- [Exercise]: Once you reach the line with "#### Hourly Temperature Forecasting" in the material below, copy each line exactly up to and including the line with "- Automatic detection and rendering", and skip the pictures.

*** Opening of Dataset extract ***

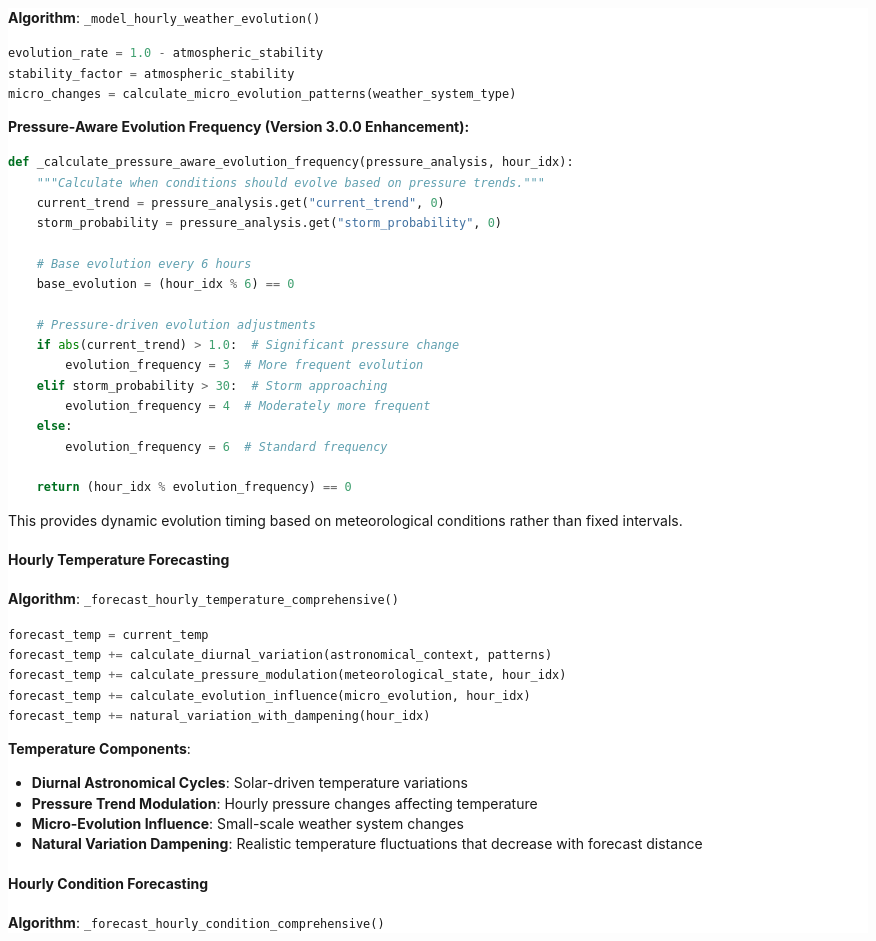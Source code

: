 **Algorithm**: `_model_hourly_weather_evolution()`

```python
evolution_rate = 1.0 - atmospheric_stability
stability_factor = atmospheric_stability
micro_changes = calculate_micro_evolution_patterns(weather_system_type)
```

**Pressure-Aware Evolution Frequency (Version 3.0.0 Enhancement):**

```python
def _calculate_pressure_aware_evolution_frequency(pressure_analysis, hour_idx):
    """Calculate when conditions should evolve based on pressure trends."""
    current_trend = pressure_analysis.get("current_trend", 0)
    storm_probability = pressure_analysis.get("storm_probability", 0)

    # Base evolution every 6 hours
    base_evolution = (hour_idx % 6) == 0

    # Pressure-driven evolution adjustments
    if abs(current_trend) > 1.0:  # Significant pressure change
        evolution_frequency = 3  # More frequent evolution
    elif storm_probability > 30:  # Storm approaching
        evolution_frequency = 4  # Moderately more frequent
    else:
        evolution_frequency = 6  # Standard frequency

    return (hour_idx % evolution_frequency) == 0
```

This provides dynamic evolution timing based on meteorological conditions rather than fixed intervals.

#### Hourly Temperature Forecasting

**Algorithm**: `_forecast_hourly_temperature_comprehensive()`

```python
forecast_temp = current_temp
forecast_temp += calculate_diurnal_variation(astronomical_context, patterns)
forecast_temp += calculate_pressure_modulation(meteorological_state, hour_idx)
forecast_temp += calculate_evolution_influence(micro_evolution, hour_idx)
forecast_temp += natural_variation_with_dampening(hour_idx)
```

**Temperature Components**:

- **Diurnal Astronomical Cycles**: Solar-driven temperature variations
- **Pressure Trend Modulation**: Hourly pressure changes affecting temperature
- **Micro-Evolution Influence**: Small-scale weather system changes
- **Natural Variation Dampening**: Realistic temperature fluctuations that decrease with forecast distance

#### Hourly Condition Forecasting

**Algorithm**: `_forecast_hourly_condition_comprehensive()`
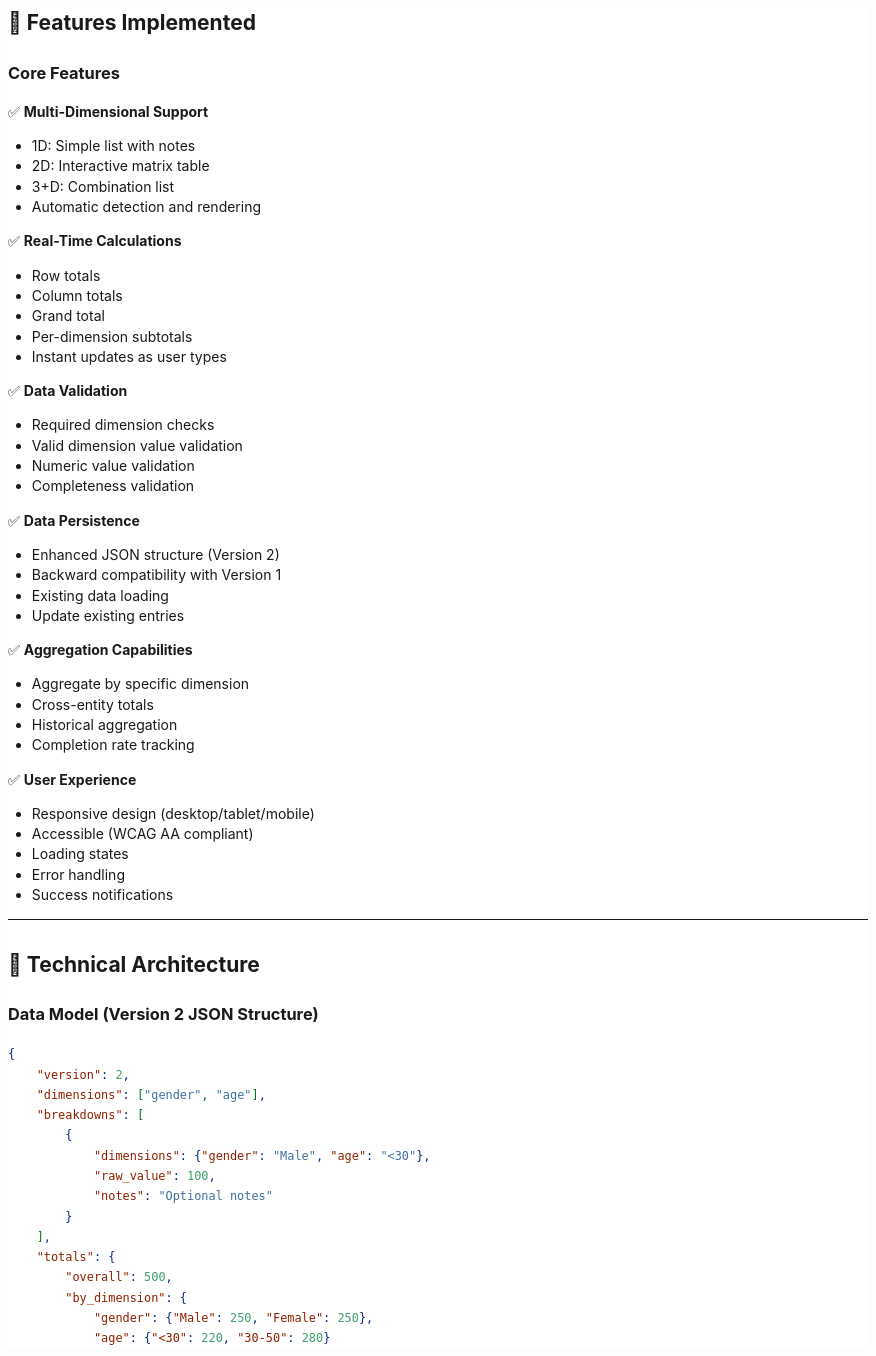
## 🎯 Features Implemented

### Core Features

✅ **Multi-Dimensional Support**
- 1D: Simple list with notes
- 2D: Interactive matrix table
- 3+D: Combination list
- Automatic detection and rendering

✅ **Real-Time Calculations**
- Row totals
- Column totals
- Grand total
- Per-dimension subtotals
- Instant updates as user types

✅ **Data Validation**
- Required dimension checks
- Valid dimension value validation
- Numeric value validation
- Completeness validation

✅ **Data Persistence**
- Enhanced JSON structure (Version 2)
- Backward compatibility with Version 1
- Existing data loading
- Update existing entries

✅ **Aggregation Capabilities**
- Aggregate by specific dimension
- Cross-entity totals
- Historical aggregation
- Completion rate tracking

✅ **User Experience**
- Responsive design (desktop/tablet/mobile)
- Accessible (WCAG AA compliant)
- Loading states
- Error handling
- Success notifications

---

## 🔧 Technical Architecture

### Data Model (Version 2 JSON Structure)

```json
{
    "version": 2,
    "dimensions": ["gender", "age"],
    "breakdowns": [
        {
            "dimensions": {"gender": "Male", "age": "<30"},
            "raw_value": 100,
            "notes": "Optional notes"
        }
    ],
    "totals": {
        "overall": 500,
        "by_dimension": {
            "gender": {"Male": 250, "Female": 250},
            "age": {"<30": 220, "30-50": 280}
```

*** Close of Dataset extract ***

- [Finished exercise]:
#### Hourly Temperature Forecasting

**Algorithm**: `_forecast_hourly_temperature_comprehensive()`

```python
forecast_temp = current_temp
forecast_temp += calculate_diurnal_variation(astronomical_context, patterns)
forecast_temp += calculate_pressure_modulation(meteorological_state, hour_idx)
forecast_temp += calculate_evolution_influence(micro_evolution, hour_idx)
forecast_temp += natural_variation_with_dampening(hour_idx)
```

**Temperature Components**:

- **Diurnal Astronomical Cycles**: Solar-driven temperature variations
- **Pressure Trend Modulation**: Hourly pressure changes affecting temperature
- **Micro-Evolution Influence**: Small-scale weather system changes
- **Natural Variation Dampening**: Realistic temperature fluctuations that decrease with forecast distance

#### Hourly Condition Forecasting

**Algorithm**: `_forecast_hourly_condition_comprehensive()`
## 🎯 Features Implemented

### Core Features

✅ **Multi-Dimensional Support**
- 1D: Simple list with notes
- 2D: Interactive matrix table
- 3+D: Combination list
- Automatic detection and rendering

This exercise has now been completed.